Read on AppleInsider
Comments
This seems to be a common theme in these kinds of reports, though. What's the practical impact of this discovery?
But hey, let's knee-jerk put our op sec in Apple's hands because reasons. No company, no one company, should be in charge of your security, because they will always act in their best interests, not yours. Including (and especially) Apple.
Be vigilant, don’t steal, use common sense. If it sounds too good to be true it likely is.
Ransomware takes some serious thwarting and there are lots of flavours.
QNAP NAS systems have been under particular attack over the last few years. As have hospitals and critical infrastructure.
It's been about ten years since I was involved in worm signature detection but it was quite hard to balance a solution out without crippling the limited resources on typically underpowered routers.
I can imagine it's a real struggle to find good protection against ransomware but I do know that the ICT infrastructure providers are in on trying to tackle the problem.
Nowadays, our interconnected digital lifestyles often make us sitting ducks. Anything on the LAN could end up being swept up by ransomware once it's on your device.
Keeping backups offline is essential.
It's worse at work. A friend received a simple email a few years ago with a link that looked perfectly legitimate. It wasn't. It took his laptop down and before he knew what was happening, it was encrypting the work server.
He raised the alert and the It dept managed to halt things. It was too late for the PC but backups resolved the problem in a day.
Strangely I haven't run into many people who have been directly impacted by ransomware but it's at the back of my mind and even knowing I could get hit at any moment my backup strategy could be better.
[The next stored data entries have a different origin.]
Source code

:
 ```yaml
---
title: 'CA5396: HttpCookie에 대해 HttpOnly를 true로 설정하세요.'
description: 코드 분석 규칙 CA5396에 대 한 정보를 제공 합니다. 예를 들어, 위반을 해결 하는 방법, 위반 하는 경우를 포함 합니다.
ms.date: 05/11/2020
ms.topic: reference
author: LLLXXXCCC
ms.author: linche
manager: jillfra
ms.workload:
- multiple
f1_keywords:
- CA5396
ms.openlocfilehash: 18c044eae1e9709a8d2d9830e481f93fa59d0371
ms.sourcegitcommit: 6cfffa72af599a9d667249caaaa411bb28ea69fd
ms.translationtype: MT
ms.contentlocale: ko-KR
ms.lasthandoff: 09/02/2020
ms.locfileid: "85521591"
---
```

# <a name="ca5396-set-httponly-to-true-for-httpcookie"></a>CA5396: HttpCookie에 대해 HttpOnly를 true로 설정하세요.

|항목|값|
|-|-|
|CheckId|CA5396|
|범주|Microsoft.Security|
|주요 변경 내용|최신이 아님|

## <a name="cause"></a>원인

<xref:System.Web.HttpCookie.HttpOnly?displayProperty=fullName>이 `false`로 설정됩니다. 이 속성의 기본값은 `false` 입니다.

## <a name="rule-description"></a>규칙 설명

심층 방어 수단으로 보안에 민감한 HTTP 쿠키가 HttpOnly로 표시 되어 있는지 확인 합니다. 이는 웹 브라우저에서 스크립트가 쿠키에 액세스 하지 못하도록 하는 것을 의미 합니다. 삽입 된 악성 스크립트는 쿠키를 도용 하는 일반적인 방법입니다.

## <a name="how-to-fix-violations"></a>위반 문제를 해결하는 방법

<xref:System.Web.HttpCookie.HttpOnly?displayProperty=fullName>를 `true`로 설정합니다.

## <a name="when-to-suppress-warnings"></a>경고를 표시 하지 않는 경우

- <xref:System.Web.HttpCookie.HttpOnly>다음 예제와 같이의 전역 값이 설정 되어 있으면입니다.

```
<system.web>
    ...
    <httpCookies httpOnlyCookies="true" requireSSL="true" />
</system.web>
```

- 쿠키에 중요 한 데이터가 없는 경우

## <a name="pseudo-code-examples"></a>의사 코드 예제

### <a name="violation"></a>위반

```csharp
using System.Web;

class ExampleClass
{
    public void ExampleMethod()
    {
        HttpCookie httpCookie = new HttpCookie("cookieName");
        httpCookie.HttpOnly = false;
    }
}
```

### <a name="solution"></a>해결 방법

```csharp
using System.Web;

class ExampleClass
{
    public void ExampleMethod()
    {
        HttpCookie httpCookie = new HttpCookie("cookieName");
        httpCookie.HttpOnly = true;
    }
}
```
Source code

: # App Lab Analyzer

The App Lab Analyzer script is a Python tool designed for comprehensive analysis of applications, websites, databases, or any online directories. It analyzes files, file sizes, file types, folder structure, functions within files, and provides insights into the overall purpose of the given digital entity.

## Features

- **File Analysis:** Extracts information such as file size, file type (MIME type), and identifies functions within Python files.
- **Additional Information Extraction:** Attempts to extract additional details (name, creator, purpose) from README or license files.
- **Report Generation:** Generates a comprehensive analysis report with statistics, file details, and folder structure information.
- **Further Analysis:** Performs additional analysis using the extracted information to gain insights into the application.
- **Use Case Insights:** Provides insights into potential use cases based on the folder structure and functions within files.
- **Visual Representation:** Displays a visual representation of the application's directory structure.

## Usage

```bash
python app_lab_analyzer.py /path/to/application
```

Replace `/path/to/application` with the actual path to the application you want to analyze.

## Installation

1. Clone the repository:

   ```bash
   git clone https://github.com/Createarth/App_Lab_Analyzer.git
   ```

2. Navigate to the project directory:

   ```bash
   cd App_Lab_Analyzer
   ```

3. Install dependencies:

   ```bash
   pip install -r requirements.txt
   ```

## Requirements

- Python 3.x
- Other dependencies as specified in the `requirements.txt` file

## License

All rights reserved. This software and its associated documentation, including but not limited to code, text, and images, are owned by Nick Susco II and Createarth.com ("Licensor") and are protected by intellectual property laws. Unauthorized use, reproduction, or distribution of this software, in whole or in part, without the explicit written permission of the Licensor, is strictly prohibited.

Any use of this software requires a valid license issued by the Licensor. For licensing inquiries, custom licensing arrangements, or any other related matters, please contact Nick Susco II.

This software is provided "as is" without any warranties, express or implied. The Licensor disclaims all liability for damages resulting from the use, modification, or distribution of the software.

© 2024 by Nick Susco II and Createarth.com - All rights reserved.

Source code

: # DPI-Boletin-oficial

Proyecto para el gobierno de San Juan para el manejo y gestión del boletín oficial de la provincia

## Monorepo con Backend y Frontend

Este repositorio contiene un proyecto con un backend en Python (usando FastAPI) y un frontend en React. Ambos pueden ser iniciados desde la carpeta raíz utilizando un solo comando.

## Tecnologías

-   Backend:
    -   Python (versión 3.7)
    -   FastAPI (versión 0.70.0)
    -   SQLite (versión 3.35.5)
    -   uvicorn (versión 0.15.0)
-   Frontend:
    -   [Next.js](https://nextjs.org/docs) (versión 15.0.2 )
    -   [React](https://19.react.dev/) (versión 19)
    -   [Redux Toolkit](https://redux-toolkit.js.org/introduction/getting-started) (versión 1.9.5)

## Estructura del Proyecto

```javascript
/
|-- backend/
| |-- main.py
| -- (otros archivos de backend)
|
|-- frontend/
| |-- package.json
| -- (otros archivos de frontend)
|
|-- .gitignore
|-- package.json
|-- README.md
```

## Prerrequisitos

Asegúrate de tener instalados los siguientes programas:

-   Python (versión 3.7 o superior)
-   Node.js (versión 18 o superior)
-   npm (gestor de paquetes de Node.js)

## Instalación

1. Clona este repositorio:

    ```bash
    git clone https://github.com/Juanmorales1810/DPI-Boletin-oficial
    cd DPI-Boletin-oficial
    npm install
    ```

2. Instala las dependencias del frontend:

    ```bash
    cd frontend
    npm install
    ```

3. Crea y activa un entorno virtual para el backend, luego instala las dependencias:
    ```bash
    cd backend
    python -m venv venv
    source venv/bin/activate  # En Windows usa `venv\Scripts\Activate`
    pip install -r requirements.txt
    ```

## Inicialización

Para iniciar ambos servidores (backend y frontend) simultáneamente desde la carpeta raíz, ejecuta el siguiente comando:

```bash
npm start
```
Yikes!
Before the 16 year stint at a government contractor, I spent another 16 years at a mid-sized automotive supplier. Our auditors would have thrown a fit if we did not have at least antivirus software on every desktop/laptop machine (other than ASCII terminals and UNIX CAD/CAM workstations). This was long before ransomware became common.
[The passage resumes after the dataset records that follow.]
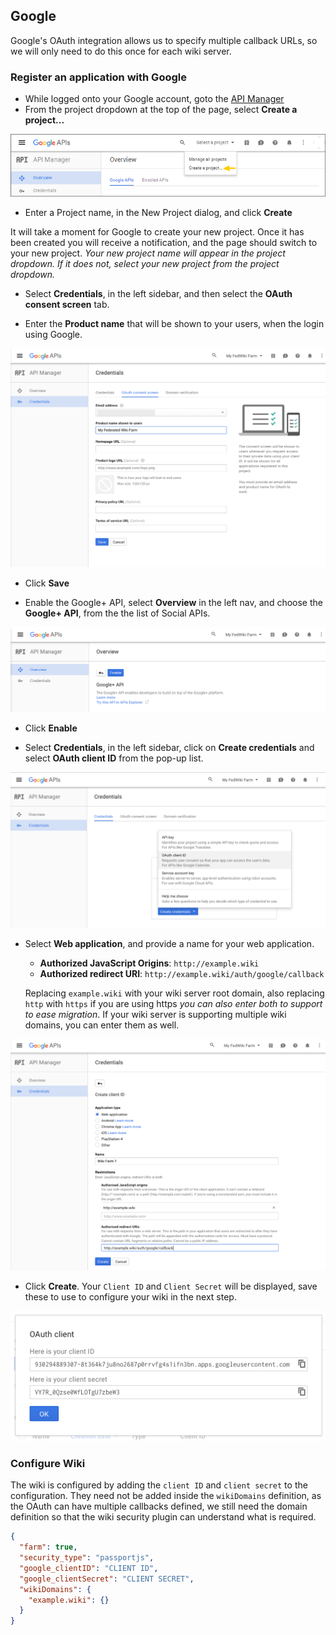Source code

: ## Google

Google's OAuth integration allows us to specify multiple callback URLs, so we will only need to do this once for each wiki server.

### Register an application with Google

* While logged onto your Google account, goto the [API Manager](https://console.developers.google.com/)
* From the project dropdown at the top of the page, select **Create a project...**

![Google APIs Project Selector](./images/google-new-app.png)

* Enter a Project name, in the New Project dialog, and click **Create**

It will take a moment for Google to create your new project. Once it has been created you will receive a notification, and the page should switch to your new project. *Your new project name will appear in the project dropdown. If it does not, select your new project from the project dropdown.*

* Select **Credentials**, in the left sidebar, and then select the **OAuth consent screen** tab.

* Enter the **Product name** that will be shown to your users, when the login using Google.

![Google OAuth consent screen](./images/google-oauth-consent.png)

* Click **Save**

* Enable the Google+ API, select **Overview** in the left nav, and choose the **Google+ API**, from the the list of Social APIs.

![Google+ API](./images/google-plus-api.png)

* Click **Enable**

* Select **Credentials**, in the left sidebar, click on **Create credentials** and select **OAuth client ID** from the pop-up list.

![Google Select OAuth client ID](./images/google-oauth-client-select.png)

* Select **Web application**, and provide a name for your web application.

  * **Authorized JavaScript Origins**: `http://example.wiki`
  * **Authorized redirect URI**: `http://example.wiki/auth/google/callback`

  Replacing `example.wiki` with your wiki server root domain, also replacing `http` with `https` if you are using https *you can also enter both to support to ease migration*. If your wiki server is supporting multiple wiki domains, you can enter them as well.

![Google Create OAuth client ID](./images/google-oauth-client-create.png)

* Click **Create**. Your `Client ID` and `Client Secret` will be displayed, save these to use to configure your wiki in the next step.

![Google OAuth Secrets](./images/google-oauth-secrets.png)

### Configure Wiki

The wiki is configured by adding the `client ID` and `client secret` to the configuration. They need not be added inside the `wikiDomains` definition, as the OAuth can have multiple callbacks defined, we still need the domain definition so that the wiki security plugin can understand what is required.

```JSON
{
  "farm": true,
  "security_type": "passportjs",
  "google_clientID": "CLIENT ID",
  "google_clientSecret": "CLIENT SECRET",
  "wikiDomains": {
    "example.wiki": {}
  }
}
```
At home, I would not think of running anything other than a Chromebook without antivirus software that also protected against malware and ransomware. I would not allow anyone who advised not to use antivirus software to work on anything other than the Chromebook. I only consider the top 5 to 7 or so providers of antivirus software (ie, the ones that supply both mac and pc versions, and I go for the paid versions, not the free ones).
Historically the Mac community have been lulled into a sense of false security and safety so I think Lockbit and their affiliates will be very very successful targeting our community.
A couple of things to bear in mind when it comes to highly organised and resource rich cyber crime groups:
1) Any security control that you have the criminal groups have access to and can quality test their exploits, second stage loaders and persistence implants. I.e. AV etc are largely useless and you need tech that works on process / program behaviour. These can also be bypassed so it is an arms race.
2) MacOS and iOS is increasingly targeted for exploit research which can be seen in the increasingly frequent emergency point releases due to exploits in the wild of critical and sometimes zero interaction bugs.
3) Ransomware gangs partner with groups that sell access, be it insiders or a group that has gotten access to your infra or management consoles. This means they sometimes spend time to learn your organisation and backup strategies plus also exile and threaten to leak your data as a secondary way to extort you.
4) There has never been a stronger argument to invest in security keys for iCloud than now.
Last line of defence is at the file system level and using AI to detect if unusual encryption is taking place and halt it.
The problem there is that I read a security research summary a few months ago about AI in security and the reality of people using AI against AI.
In all scenarios, though, air-gapping is still an essential part of any protective measures. Plus good backups.